Starting at the line that contains "[看一看教程︰ 预测食品检查" in the listing below, write out every line word for word until you have written the line that contains "实时数据分析用于从数据了解到减少处理数据，如落，构建真正的流式传输解决方案的时间的方案。 在 HDInsight".
######
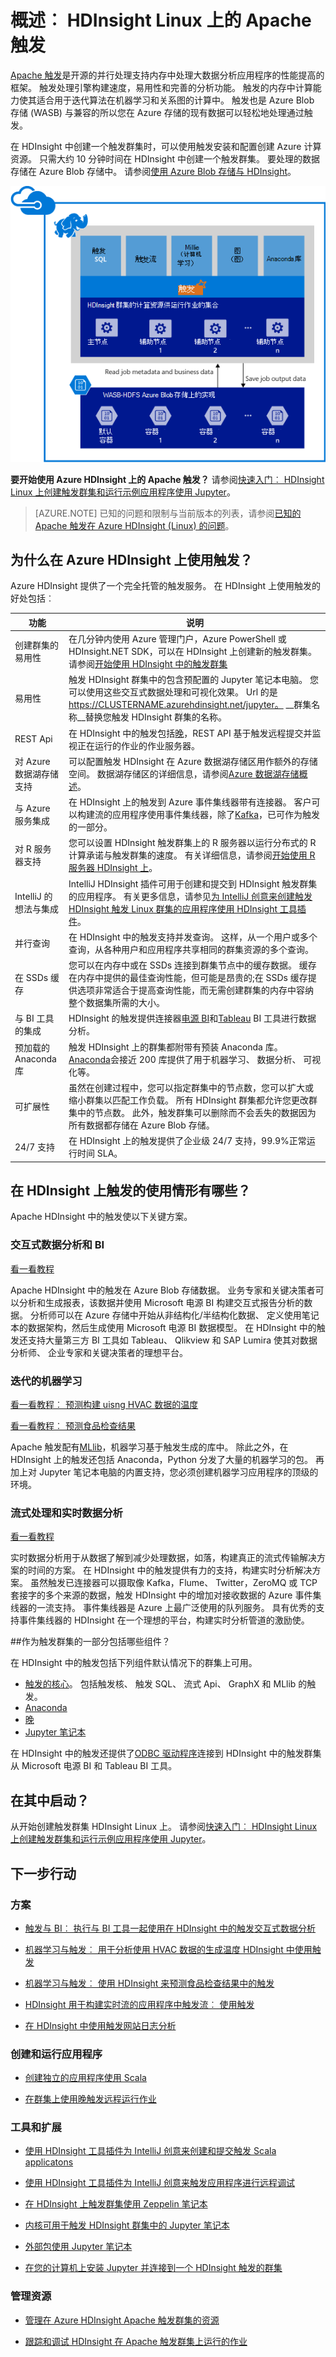 <properties 
    pageTitle="Apache HDInsight 中的触发事件的概述 |Microsoft Azure" 
    description="Apache HDInsight 中的触发和在您的应用程序在 HDInsight 上使用触发的方案简介。" 
    services="hdinsight" 
    documentationCenter="" 
    authors="nitinme" 
    manager="jhubbard" 
    editor="cgronlun"
    tags="azure-portal"/>

<tags 
    ms.service="hdinsight" 
    ms.workload="big-data" 
    ms.tgt_pltfrm="na" 
    ms.devlang="na" 
    ms.topic="get-started-article" 
    ms.date="08/25/2016" 
    ms.author="nitinme"/>

# <a name="overview-apache-spark-on-hdinsight-linux"></a>概述︰ HDInsight Linux 上的 Apache 触发
 
<a href="http://spark.apache.org/" target="_blank">Apache 触发</a>是开源的并行处理支持内存中处理大数据分析应用程序的性能提高的框架。 触发处理引擎构建速度，易用性和完善的分析功能。 触发的内存中计算能力使其适合用于迭代算法在机器学习和关系图的计算中。 触发也是 Azure Blob 存储 (WASB) 与兼容的所以您在 Azure 存储的现有数据可以轻松地处理通过触发。

在 HDInsight 中创建一个触发群集时，可以使用触发安装和配置创建 Azure 计算资源。 只需大约 10 分钟时间在 HDInsight 中创建一个触发群集。 要处理的数据存储在 Azure Blob 存储中。 请参阅[使用 Azure Blob 存储与 HDInsight][hdinsight-storage]。

![在 Azure HDInsight 上的 Apache 触发](./media/hdinsight-apache-spark-overview/hdispark.architecture.png  "在 Azure HDInsight 上的 Apache 触发")


**要开始使用 Azure HDInsight 上的 Apache 触发？** 请参阅[快速入门︰ HDInsight Linux 上创建触发群集和运行示例应用程序使用 Jupyter](hdinsight-apache-spark-jupyter-spark-sql.md)。

>[AZURE.NOTE] 已知的问题和限制与当前版本的列表，请参阅[已知的 Apache 触发在 Azure HDInsight (Linux) 的问题](hdinsight-apache-spark-jupyter-spark-sql.md)。


## <a name="why-use-spark-on-azure-hdinsight"></a>为什么在 Azure HDInsight 上使用触发？ 

Azure HDInsight 提供了一个完全托管的触发服务。 在 HDInsight 上使用触发的好处包括︰

| 功能                             | 说明       |
|-------------------------------------|-------------------|
| 创建群集的易用性            | 在几分钟内使用 Azure 管理门户，Azure PowerShell 或 HDInsight.NET SDK，可以在 HDInsight 上创建新的触发群集。 请参阅[开始使用 HDInsight 中的触发群集](hdinsight-apache-spark-jupyter-spark-sql.md) |
| 易用性                     | 触发 HDInsight 群集中的包含预配置的 Jupyter 笔记本电脑。 您可以使用这些交互式数据处理和可视化效果。 Url 的是 https://CLUSTERNAME.azurehdinsight.net/jupyter。 __群集名称__替换您触发 HDInsight 群集的名称。|
| REST Api                       | 在 HDInsight 中的触发包括[晚](https://github.com/cloudera/hue/tree/master/apps/spark/java#welcome-to-livy-the-rest-spark-server)，REST API 基于触发远程提交并监视正在运行的作业的作业服务器。 |
| 对 Azure 数据湖存储支持 | 可以配置触发 HDInsight 在 Azure 数据湖存储区用作额外的存储空间。 数据湖存储区的详细信息，请参阅[Azure 数据湖存储概述](../data-lake-store/data-lake-store-overview.md)。
| 与 Azure 服务集成 | 在 HDInsight 上的触发到 Azure 事件集线器带有连接器。 客户可以构建流的应用程序使用事件集线器，除了[Kafka](http://kafka.apache.org/)，已可作为触发的一部分。 |
| 对 R 服务器支持  | 您可以设置 HDInsight 触发群集上的 R 服务器以运行分布式的 R 计算承诺与触发群集的速度。 有关详细信息，请参阅[开始使用 R 服务器 HDInsight 上](hdinsight-hadoop-r-server-get-started.md)。   |
| IntelliJ 的想法与集成  | IntelliJ HDInsight 插件可用于创建和提交到 HDInsight 触发群集的应用程序。 有关更多信息，请参见[为 IntelliJ 创意来创建触发 HDInsight 触发 Linux 群集的应用程序使用 HDInsight 工具插件](hdinsight-apache-spark-intellij-tool-plugin.md)。 |
| 并行查询              | 在 HDInsight 中的触发支持并发查询。 这样，从一个用户或多个查询，从各种用户和应用程序共享相同的群集资源的多个查询。 |
| 在 SSDs 缓存                 | 您可以在内存中或在 SSDs 连接到群集节点中的缓存数据。 缓存在内存中提供的最佳查询性能，但可能是昂贵的;在 SSDs 缓存提供选项非常适合于提高查询性能，而无需创建群集的内存中容纳整个数据集所需的大小。|
| 与 BI 工具的集成       | HDInsight 的触发提供连接器[电源 BI](http://www.powerbi.com/)和[Tableau](http://www.tableau.com/products/desktop) BI 工具进行数据分析。|
| 预加载的 Anaconda 库        | 触发 HDInsight 上的群集都附带有预装 Anaconda 库。 [Anaconda](http://docs.continuum.io/anaconda/)会接近 200 库提供了用于机器学习、 数据分析、 可视化等。|
| 可扩展性                     | 虽然在创建过程中，您可以指定群集中的节点数，您可以扩大或缩小群集以匹配工作负载。 所有 HDInsight 群集都允许您更改群集中的节点数。 此外，触发群集可以删除而不会丢失的数据因为所有数据都存储在 Azure Blob 存储。 |
| 24/7 支持                    | 在 HDInsight 上的触发提供了企业级 24/7 支持，99.9%正常运行时间 SLA。|



## <a name="what-are-the-use-cases-for-spark-on-hdinsight"></a>在 HDInsight 上触发的使用情形有哪些？

Apache HDInsight 中的触发使以下关键方案。

### <a name="interactive-data-analysis-and-bi"></a>交互式数据分析和 BI

[看一看教程](hdinsight-apache-spark-use-bi-tools.md)

Apache HDInsight 中的触发在 Azure Blob 存储数据。 业务专家和关键决策者可以分析和生成报表，该数据并使用 Microsoft 电源 BI 构建交互式报告分析的数据。 分析师可以在 Azure 存储中开始从非结构化/半结构化数据、 定义使用笔记本的数据架构，然后生成使用 Microsoft 电源 BI 数据模型。 在 HDInsight 中的触发还支持大量第三方 BI 工具如 Tableau、 Qlikview 和 SAP Lumira 使其对数据分析师、 企业专家和关键决策者的理想平台。

### <a name="iterative-machine-learning"></a>迭代的机器学习

[看一看教程︰ 预测构建 uisng HVAC 数据的温度](hdinsight-apache-spark-ipython-notebook-machine-learning.md)

[看一看教程︰ 预测食品检查结果](hdinsight-apache-spark-machine-learning-mllib-ipython.md)

Apache 触发配有[MLlib](http://spark.apache.org/mllib/)，机器学习基于触发生成的库中。 除此之外，在 HDInsight 上的触发还包括 Anaconda，Python 分发了大量的机器学习的包。 再加上对 Jupyter 笔记本电脑的内置支持，您必须创建机器学习应用程序的顶级的环境。  

### <a name="streaming-and-real-time-data-analysis"></a>流式处理和实时数据分析

[看一看教程](hdinsight-apache-spark-eventhub-streaming.md)

实时数据分析用于从数据了解到减少处理数据，如落，构建真正的流式传输解决方案的时间的方案。 在 HDInsight 中的触发提供有力的支持，构建实时分析解决方案。 虽然触发已连接器可以摄取像 Kafka，Flume、 Twitter，ZeroMQ 或 TCP 套接字的多个来源的数据，触发 HDInsight 中的增加对接收数据的 Azure 事件集线器的一流支持。 事件集线器是 Azure 上最广泛使用的队列服务。 具有优秀的支持事件集线器的 HDInsight 在一个理想的平台，构建实时分析管道的激励使。

##<a name="next-steps"></a>作为触发群集的一部分包括哪些组件？

在 HDInsight 中的触发包括下列组件默认情况下的群集上可用。

- [触发的核心](https://spark.apache.org/docs/1.5.1/)。 包括触发核、 触发 SQL、 流式 Api、 GraphX 和 MLlib 的触发。
- [Anaconda](http://docs.continuum.io/anaconda/)
- [晚](https://github.com/cloudera/hue/tree/master/apps/spark/java#welcome-to-livy-the-rest-spark-server)
- [Jupyter 笔记本](https://jupyter.org)

在 HDInsight 中的触发还提供了[ODBC 驱动程序](http://go.microsoft.com/fwlink/?LinkId=616229)连接到 HDInsight 中的触发群集从 Microsoft 电源 BI 和 Tableau BI 工具。

## <a name="where-do-i-start"></a>在其中启动？

从开始创建触发群集 HDInsight Linux 上。 请参阅[快速入门︰ HDInsight Linux 上创建触发群集和运行示例应用程序使用 Jupyter](hdinsight-apache-spark-jupyter-spark-sql.md)。 

## <a name="next-steps"></a>下一步行动

### <a name="scenarios"></a>方案

* [触发与 BI︰ 执行与 BI 工具一起使用在 HDInsight 中的触发交互式数据分析](hdinsight-apache-spark-use-bi-tools.md)

* [机器学习与触发︰ 用于分析使用 HVAC 数据的生成温度 HDInsight 中使用触发](hdinsight-apache-spark-ipython-notebook-machine-learning.md)

* [机器学习与触发︰ 使用 HDInsight 来预测食品检查结果中的触发](hdinsight-apache-spark-machine-learning-mllib-ipython.md)

* [HDInsight 用于构建实时流的应用程序中触发流︰ 使用触发](hdinsight-apache-spark-eventhub-streaming.md)

* [在 HDInsight 中使用触发网站日志分析](hdinsight-apache-spark-custom-library-website-log-analysis.md)

### <a name="create-and-run-applications"></a>创建和运行应用程序

* [创建独立的应用程序使用 Scala](hdinsight-apache-spark-create-standalone-application.md)

* [在群集上使用晚触发远程运行作业](hdinsight-apache-spark-livy-rest-interface.md)

### <a name="tools-and-extensions"></a>工具和扩展

* [使用 HDInsight 工具插件为 IntelliJ 创意来创建和提交触发 Scala applicatons](hdinsight-apache-spark-intellij-tool-plugin.md)

* [使用 HDInsight 工具插件为 IntelliJ 创意来触发应用程序进行远程调试](hdinsight-apache-spark-intellij-tool-plugin-debug-jobs-remotely.md)

* [在 HDInsight 上触发群集使用 Zeppelin 笔记本](hdinsight-apache-spark-use-zeppelin-notebook.md)

* [内核可用于触发 HDInsight 群集中的 Jupyter 笔记本](hdinsight-apache-spark-jupyter-notebook-kernels.md)

* [外部包使用 Jupyter 笔记本](hdinsight-apache-spark-jupyter-notebook-use-external-packages.md)

* [在您的计算机上安装 Jupyter 并连接到一个 HDInsight 触发的群集](hdinsight-apache-spark-jupyter-notebook-install-locally.md)

### <a name="manage-resources"></a>管理资源

* [管理在 Azure HDInsight Apache 触发群集的资源](hdinsight-apache-spark-resource-manager.md)

* [跟踪和调试 HDInsight 在 Apache 触发群集上运行的作业](hdinsight-apache-spark-job-debugging.md)


[hdinsight-storage]: hdinsight-hadoop-use-blob-storage.md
######
*FINISHED TASK:*
[看一看教程︰ 预测食品检查结果](hdinsight-apache-spark-machine-learning-mllib-ipython.md)

Apache 触发配有[MLlib](http://spark.apache.org/mllib/)，机器学习基于触发生成的库中。 除此之外，在 HDInsight 上的触发还包括 Anaconda，Python 分发了大量的机器学习的包。 再加上对 Jupyter 笔记本电脑的内置支持，您必须创建机器学习应用程序的顶级的环境。  

### <a name="streaming-and-real-time-data-analysis"></a>流式处理和实时数据分析

[看一看教程](hdinsight-apache-spark-eventhub-streaming.md)

实时数据分析用于从数据了解到减少处理数据，如落，构建真正的流式传输解决方案的时间的方案。 在 HDInsight 中的触发提供有力的支持，构建实时分析解决方案。 虽然触发已连接器可以摄取像 Kafka，Flume、 Twitter，ZeroMQ 或 TCP 套接字的多个来源的数据，触发 HDInsight 中的增加对接收数据的 Azure 事件集线器的一流支持。 事件集线器是 Azure 上最广泛使用的队列服务。 具有优秀的支持事件集线器的 HDInsight 在一个理想的平台，构建实时分析管道的激励使。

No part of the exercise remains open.